* Exercise requirements: From the entries that follow, extract each line holding the string "nextjs".

* Stored data entries:
......
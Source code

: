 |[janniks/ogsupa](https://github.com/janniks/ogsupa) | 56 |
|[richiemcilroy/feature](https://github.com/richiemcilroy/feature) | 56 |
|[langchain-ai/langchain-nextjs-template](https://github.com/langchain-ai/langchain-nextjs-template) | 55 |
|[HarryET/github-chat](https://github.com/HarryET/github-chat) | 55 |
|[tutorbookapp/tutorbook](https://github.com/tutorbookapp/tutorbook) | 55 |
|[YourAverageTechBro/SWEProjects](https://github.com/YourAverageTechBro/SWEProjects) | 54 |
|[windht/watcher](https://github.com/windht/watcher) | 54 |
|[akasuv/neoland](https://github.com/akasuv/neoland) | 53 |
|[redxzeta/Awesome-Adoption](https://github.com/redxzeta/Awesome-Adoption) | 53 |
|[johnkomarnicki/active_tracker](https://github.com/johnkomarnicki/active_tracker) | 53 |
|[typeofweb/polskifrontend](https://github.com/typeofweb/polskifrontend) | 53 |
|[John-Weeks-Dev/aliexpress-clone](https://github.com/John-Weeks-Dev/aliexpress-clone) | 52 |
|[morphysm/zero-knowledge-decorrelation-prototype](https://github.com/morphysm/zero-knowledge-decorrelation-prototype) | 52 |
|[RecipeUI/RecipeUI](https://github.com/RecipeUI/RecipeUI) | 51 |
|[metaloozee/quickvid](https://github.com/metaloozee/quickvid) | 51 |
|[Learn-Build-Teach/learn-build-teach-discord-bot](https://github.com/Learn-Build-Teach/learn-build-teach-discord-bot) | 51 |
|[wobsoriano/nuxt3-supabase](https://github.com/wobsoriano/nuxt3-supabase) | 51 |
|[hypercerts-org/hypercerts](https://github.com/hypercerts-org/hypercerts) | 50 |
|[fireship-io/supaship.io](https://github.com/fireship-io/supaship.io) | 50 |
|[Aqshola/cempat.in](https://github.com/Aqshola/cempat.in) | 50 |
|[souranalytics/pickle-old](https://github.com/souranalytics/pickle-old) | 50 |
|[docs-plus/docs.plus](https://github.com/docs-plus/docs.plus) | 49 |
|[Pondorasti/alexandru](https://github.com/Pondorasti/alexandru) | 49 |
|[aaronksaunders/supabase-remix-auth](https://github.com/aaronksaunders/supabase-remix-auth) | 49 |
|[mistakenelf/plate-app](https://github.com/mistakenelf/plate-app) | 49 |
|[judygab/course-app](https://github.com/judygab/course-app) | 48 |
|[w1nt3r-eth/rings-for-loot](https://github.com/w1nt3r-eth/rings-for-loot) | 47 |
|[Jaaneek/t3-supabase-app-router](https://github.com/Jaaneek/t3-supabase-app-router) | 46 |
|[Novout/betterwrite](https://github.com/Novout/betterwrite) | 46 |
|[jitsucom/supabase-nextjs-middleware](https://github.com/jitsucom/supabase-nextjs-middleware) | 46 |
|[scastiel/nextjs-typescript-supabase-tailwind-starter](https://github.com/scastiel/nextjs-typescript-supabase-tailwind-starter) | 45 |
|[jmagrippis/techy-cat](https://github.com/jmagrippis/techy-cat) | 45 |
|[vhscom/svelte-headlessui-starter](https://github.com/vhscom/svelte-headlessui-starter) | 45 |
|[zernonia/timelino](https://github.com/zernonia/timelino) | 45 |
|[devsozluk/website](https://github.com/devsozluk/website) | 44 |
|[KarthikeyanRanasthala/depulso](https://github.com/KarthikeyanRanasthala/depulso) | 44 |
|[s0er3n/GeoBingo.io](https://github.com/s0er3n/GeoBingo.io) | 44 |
......
* Result of the task:
|[langchain-ai/langchain-nextjs-template](https://github.com/langchain-ai/langchain-nextjs-template) | 55 |
|[jitsucom/supabase-nextjs-middleware](https://github.com/jitsucom/supabase-nextjs-middleware) | 46 |
|[scastiel/nextjs-typescript-supabase-tailwind-starter](https://github.com/scastiel/nextjs-typescript-supabase-tailwind-starter) | 45 |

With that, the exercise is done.